# How to Add SOUNDS to Keynote



## macmac (Oct 22, 2006)

Hi people...I'm fully aware how to add sound files, music, video's, etc into keynote presentations. However, im looking for something a bit different. Everytime a new set of text appears, i'd like some sort of sound to accompany it. Like a Woosh sound or something to that effect. I can't seem to find that in the help section. Or maybe a new sound when there is a transition to a new slide. 

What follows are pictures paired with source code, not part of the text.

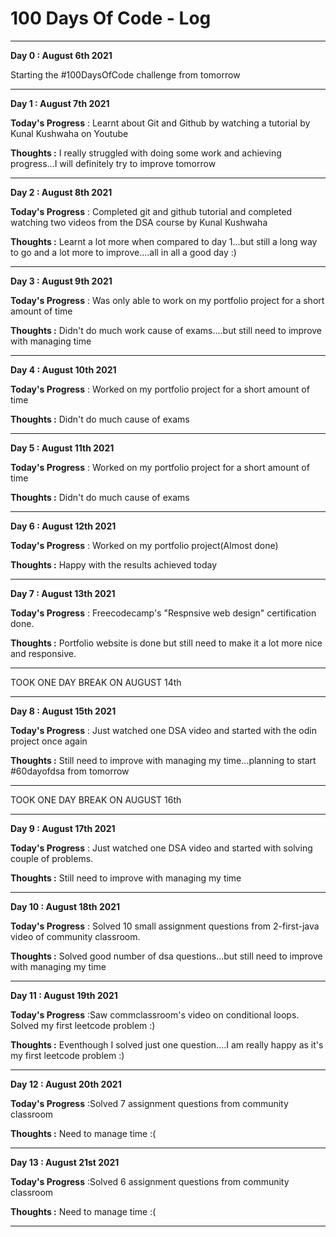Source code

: # 100 Days Of Code - Log
---------------------------------------------------------------------------------------------------------------------------------------------------------------------------------

<!--### Day 0: February 30, 2016 (Example 1)
##### (delete me or comment me out)

**Today's Progress**: Fixed CSS, worked on canvas functionality for the app.

**Thoughts:** I really struggled with CSS, but, overall, I feel like I am slowly getting better at it. Canvas is still new for me, but I managed to figure out some basic functionality.

**Link to work:** [Calculator App](http://www.example.com)

### Day 0: February 30, 2016 (Example 2)
##### (delete me or comment me out)

**Today's Progress**: Fixed CSS, worked on canvas functionality for the app.

**Thoughts**: I really struggled with CSS, but, overall, I feel like I am slowly getting better at it. Canvas is still new for me, but I managed to figure out some basic functionality.

**Link(s) to work**: [Calculator App](http://www.example.com)


### Day 1: June 27, Monday

**Today's Progress**: I've gone through many exercises on FreeCodeCamp.

**Thoughts** I've recently started coding, and it's a great feeling when I finally solve an algorithm challenge after a lot of attempts and hours spent.

**Link(s) to work**
1. [Find the Longest Word in a String](https://www.freecodecamp.com/challenges/find-the-longest-word-in-a-string)
2. [Title Case a Sentence](https://www.freecodecamp.com/challenges/title-case-a-sentence)-->
**Day 0 : August 6th 2021**

Starting the #100DaysOfCode challenge from tomorrow

------------------------------------------------------------------------------------------------------------------------------------------------------

**Day 1 : August 7th 2021**

**Today's Progress** : Learnt about Git and Github by watching a tutorial by Kunal Kushwaha on Youtube

**Thoughts :** I really struggled with doing some work and achieving progress...I will definitely try to improve tomorrow

------------------------------------------------------------------------------------------------------------------------------------------------------

**Day 2 : August 8th 2021**

**Today's Progress** : Completed git and github tutorial and completed watching two videos from the DSA course by Kunal Kushwaha

**Thoughts :** Learnt a lot more when compared to day 1...but still a long way to go and a lot more to improve....all in all a good day :)

------------------------------------------------------------------------------------------------------------------------------------------------------

**Day 3 : August 9th 2021**

**Today's Progress** : Was only able to work on my portfolio project for a short amount of time

**Thoughts :** Didn't do much work cause of exams....but still need to improve with managing time

------------------------------------------------------------------------------------------------------------------------------------------------------

**Day 4 : August 10th 2021**

**Today's Progress** : Worked on my portfolio project for a short amount of time

**Thoughts :** Didn't do much cause of exams

------------------------------------------------------------------------------------------------------------------------------------------------------

**Day 5 : August 11th 2021**

**Today's Progress** : Worked on my portfolio project for a short amount of time

**Thoughts :** Didn't do much cause of exams

------------------------------------------------------------------------------------------------------------------------------------------------------

**Day 6 : August 12th 2021**

**Today's Progress** : Worked on my portfolio project(Almost done)

**Thoughts :** Happy with the results achieved today

------------------------------------------------------------------------------------------------------------------------------------------------------

**Day 7 : August 13th 2021**

**Today's Progress** : Freecodecamp's "Respnsive web design" certification done.

**Thoughts :** Portfolio website is done but still need to make it a lot more nice and responsive.

------------------------------------------------------------------------------------------------------------------------------------------------------

TOOK ONE DAY BREAK ON AUGUST 14th

------------------------------------------------------------------------------------------------------------------------------------------------------

**Day 8 : August 15th 2021**

**Today's Progress** : Just watched one DSA video and started with the odin project once again

**Thoughts :** Still need to improve with managing my time...planning to start #60dayofdsa from tomorrow

------------------------------------------------------------------------------------------------------------------------------------------------------

TOOK ONE DAY BREAK ON AUGUST 16th

------------------------------------------------------------------------------------------------------------------------------------------------------

**Day 9 : August 17th 2021**

**Today's Progress** : Just watched one DSA video and started with solving couple of problems.

**Thoughts :** Still need to improve with managing my time

------------------------------------------------------------------------------------------------------------------------------------------------------

**Day 10 : August 18th 2021**

**Today's Progress** : Solved 10 small assignment questions from 2-first-java video of community classroom.

**Thoughts :** Solved good number of dsa questions...but still need to improve with managing my time

------------------------------------------------------------------------------------------------------------------------------------------------------

**Day 11 : August 19th 2021**

**Today's Progress** :Saw commclassroom's video on conditional loops. Solved my first leetcode problem :)

**Thoughts :** Eventhough I solved just one question....I am really happy as it's my first leetcode problem :) 

------------------------------------------------------------------------------------------------------------------------------------------------------

**Day 12 : August 20th 2021**

**Today's Progress** :Solved 7 assignment questions from community classroom

**Thoughts :** Need to manage time :(

------------------------------------------------------------------------------------------------------------------------------------------------------

**Day 13 : August 21st 2021**

**Today's Progress** :Solved 6 assignment questions from community classroom

**Thoughts :** Need to manage time :(

------------------------------------------------------------------------------------------------------------------------------------------------------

Does Keynote have any default sounds? Anybody know how?


----------



## Macified (Sep 18, 2003)

Don't do it. Please don't do it. Just my opinion but it gets tedious really fast watching a presentation that includes repetitive sounds and transitions. Occasional sounds/transitions are okay for emphasis but not every bit of text deserves it.

Just my opinion.


----------



## macmac (Oct 22, 2006)

Hmmmm.... I see your point as to it becoming tedious. How can I emphasize a sound for a new point in a slide, (NOT a SLIDE)


----------



## AGold (Jul 5, 2007)

I agree with Macified, in that it's not always the best idea...

That being said, you can add audio to the slide by dragging the sound file in, but then with the speaker icon selected, you can control when it turns on and off using the "build in" and "build out" options in the inspector. You could set it to have the audio start "automatically with" the previous build (being the text animation), and stop "automatically after" with a bit of a delay.

But don't do it!!!


----------